Molto suggestivo il borgo di Chiapporato nel Parco dei Laghi di Suviana e Brasimone, dal quale ricavare un’idea dello stile di vita della montagna bolognese nei secoli scorsi, da ripercorrere anche tra le sale del museo etnografico Giovanni Carpani di Poggiolforato nel Parco del Corno alle Scale.

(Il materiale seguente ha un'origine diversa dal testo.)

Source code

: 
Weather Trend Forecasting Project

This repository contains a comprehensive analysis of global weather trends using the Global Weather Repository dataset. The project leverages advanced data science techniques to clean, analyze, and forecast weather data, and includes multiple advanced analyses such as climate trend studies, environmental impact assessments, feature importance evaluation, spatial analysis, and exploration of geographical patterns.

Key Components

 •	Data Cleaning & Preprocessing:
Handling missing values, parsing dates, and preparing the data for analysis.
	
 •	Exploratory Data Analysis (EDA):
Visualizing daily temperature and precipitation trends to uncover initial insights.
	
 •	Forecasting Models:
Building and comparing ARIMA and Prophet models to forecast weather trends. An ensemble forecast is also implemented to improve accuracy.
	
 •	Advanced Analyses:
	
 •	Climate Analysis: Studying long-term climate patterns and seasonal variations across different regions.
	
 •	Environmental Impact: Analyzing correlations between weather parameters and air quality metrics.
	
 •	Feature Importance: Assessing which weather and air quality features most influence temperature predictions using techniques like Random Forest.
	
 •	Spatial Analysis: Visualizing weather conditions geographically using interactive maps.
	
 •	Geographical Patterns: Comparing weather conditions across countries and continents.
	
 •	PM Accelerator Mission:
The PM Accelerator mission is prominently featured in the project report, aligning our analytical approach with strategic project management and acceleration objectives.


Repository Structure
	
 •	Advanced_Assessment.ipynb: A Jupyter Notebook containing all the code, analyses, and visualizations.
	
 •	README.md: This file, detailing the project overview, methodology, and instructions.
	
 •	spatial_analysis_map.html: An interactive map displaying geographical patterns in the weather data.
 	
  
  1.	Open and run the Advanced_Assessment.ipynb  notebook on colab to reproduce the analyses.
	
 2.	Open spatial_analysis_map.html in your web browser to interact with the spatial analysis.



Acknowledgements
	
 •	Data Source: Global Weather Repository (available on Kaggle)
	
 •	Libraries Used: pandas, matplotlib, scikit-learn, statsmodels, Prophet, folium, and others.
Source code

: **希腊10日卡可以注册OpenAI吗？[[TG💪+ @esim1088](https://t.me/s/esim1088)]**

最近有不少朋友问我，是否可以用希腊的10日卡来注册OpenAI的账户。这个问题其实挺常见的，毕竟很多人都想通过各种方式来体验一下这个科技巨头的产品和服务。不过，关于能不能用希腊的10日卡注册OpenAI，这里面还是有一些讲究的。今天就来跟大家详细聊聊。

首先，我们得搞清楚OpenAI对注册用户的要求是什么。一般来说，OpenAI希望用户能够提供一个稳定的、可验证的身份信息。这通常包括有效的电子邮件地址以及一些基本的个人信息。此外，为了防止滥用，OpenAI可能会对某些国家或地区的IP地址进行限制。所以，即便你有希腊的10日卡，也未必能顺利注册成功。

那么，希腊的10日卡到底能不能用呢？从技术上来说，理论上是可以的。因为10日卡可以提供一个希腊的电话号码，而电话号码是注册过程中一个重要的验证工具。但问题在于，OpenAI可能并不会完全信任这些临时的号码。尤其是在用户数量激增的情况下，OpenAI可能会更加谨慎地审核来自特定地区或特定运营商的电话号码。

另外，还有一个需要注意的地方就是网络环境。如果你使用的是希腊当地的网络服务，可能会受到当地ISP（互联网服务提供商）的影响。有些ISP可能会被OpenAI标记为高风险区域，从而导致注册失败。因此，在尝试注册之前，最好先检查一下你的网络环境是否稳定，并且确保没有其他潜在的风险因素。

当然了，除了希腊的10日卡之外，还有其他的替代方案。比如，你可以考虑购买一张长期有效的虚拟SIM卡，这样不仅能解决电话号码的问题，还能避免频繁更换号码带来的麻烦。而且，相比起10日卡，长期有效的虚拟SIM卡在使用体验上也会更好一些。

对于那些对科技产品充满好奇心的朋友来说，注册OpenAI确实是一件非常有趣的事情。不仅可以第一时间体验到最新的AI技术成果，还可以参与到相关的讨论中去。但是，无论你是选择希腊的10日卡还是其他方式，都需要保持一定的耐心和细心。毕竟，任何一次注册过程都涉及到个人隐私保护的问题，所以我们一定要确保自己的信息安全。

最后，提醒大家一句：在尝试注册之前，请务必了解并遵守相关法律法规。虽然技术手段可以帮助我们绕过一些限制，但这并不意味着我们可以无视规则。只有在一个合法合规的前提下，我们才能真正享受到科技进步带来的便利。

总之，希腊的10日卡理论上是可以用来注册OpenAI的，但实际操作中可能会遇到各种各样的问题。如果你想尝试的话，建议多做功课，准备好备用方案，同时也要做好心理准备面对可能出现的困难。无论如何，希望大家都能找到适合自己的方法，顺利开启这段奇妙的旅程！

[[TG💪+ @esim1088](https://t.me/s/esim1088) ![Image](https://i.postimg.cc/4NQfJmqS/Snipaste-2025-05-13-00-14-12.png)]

Si passeggia invece con il pensiero rivolto alla pittura del maestro bolognese Giorgio Morandi nel parco storico di Monte Sole tra i borghi intorno a Grizzana, che ospita la Casa Museo a lui dedicata. 

 

Il misterioso fascino del sottosuolo si avverte nelle grotte aperte al pubblico del Parco dei Gessi Bolognesi e Calanchi dell'Abbadessa, Spipola e Farneto, oltre che nel piccolo Buco dei Vinchi; tutta l’area è di interesse per gli affioramenti di gesso (doline, candele) e i calanchi, visibili in misura minore anche presso i Parchi di Monteveglio e di Monte Sole; di interesse geologico gli affioramenti di arenaria del Corno alle Scale (le cosiddette “scale”) e quelle del Contrafforte Pliocenico che custodiscono numerosi fossili di molluschi marini a testimonianza dell'ambiente di origine.

 

Dal punto di vista paesaggistico e naturalistico colpiscono le vette e gli ampi panorami del Parco del Corno alle Scale e del Parco dei Laghi di Suviana e Brasimone e, negli stessi territori, le acque calme dei grandi bacini di Suviana e del Brasimone, del piccolo lago del Cavone o quelle dinamiche delle cascate del Torrente Dardagna e dei numerosi rii dell'alta montagna bolognese. Le stesse cime regalano spettacolari contrasti di colore grazie alla veste autunnale delle foglie di carpini, castagni, aceri e faggi.

 

La ricchezza di ambienti differenti è sinonimo di una molteplicità di specie floristiche e faunistiche, importanti da tutelare per la conservazione della biodiversità; il patrimonio floristico spazia dalle specie mediterranee degli affioramenti gessosi come elicriso, timo (Thymus serpyllum) e assenzio (Artemisia alba) al castagneto secolare in località Poranceto, nei pressi di Camugnano all’interno del Parco dei laghi di Suviana e Brasimone, fino alle prateria d'alta quota del Corno alle Scale con la Primula orecchia d’orso, il Giglio martagone e le specie relitte come il Geranio argentino; tutto intorno il paesaggio si arricchisce in primavera delle delicate fioriture delle orchidee selvatiche (Ophrys holosericea, Anacamptis morio, Ophrys insectifera), che impreziosiscono anche i prati di Monte Sole e Monteveglio.

In questi ambienti trovano rifugio numerose specie faunistiche alcune di interesse comunitario prioritario come la Rosalia alpina (strettamente legata alle faggete), Osmoderma eremita scarabeo che vive nelle cavità di alberi vetusti e il Lupo che sta riappropriandosi delle aree in cui ha rischiato l’estinzione negli anni 70-80; si tratta di specie fondamentali per il ruolo che svolgono nel mantenimento dell’equilibrio degli ecosistemi in cui vivono.

 

Il territorio è attraversato da alcuni tratti dell’Alta Via dei Parchi, da quattro Ciclovie e da tre itinerari faunistici dedicati all’Aquila, al Cervo e al Lupo, presenze caratteristiche di questo tratto di Appennino.